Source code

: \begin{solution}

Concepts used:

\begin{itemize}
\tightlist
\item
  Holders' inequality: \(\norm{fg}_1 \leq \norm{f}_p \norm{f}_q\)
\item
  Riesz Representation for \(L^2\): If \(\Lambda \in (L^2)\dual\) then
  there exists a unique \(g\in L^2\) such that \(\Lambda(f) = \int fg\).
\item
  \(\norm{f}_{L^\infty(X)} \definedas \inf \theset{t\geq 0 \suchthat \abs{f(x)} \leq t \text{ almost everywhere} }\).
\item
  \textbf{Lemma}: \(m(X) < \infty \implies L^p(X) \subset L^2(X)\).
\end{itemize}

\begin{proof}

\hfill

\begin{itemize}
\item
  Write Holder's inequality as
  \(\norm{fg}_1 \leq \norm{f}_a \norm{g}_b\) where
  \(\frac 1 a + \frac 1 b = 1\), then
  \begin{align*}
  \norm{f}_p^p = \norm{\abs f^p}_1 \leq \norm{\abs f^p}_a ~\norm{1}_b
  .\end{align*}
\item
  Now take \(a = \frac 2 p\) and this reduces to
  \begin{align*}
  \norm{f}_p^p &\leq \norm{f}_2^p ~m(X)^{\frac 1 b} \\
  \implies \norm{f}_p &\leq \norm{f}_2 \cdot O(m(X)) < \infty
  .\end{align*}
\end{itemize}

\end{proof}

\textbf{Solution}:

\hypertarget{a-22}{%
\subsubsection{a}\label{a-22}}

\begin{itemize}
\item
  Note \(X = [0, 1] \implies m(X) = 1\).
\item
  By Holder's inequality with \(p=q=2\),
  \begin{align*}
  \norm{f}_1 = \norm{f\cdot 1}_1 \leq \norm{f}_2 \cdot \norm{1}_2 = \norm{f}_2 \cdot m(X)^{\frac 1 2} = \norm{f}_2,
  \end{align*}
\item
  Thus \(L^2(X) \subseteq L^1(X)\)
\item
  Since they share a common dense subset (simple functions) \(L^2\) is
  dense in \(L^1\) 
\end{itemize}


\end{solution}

####################

Filter the entries above down to the lines that hold the word "Lambda", and copy those lines.

• [ANSWER FOR THE TASK]
  Riesz Representation for \(L^2\): If \(\Lambda \in (L^2)\dual\) then
  there exists a unique \(g\in L^2\) such that \(\Lambda(f) = \int fg\).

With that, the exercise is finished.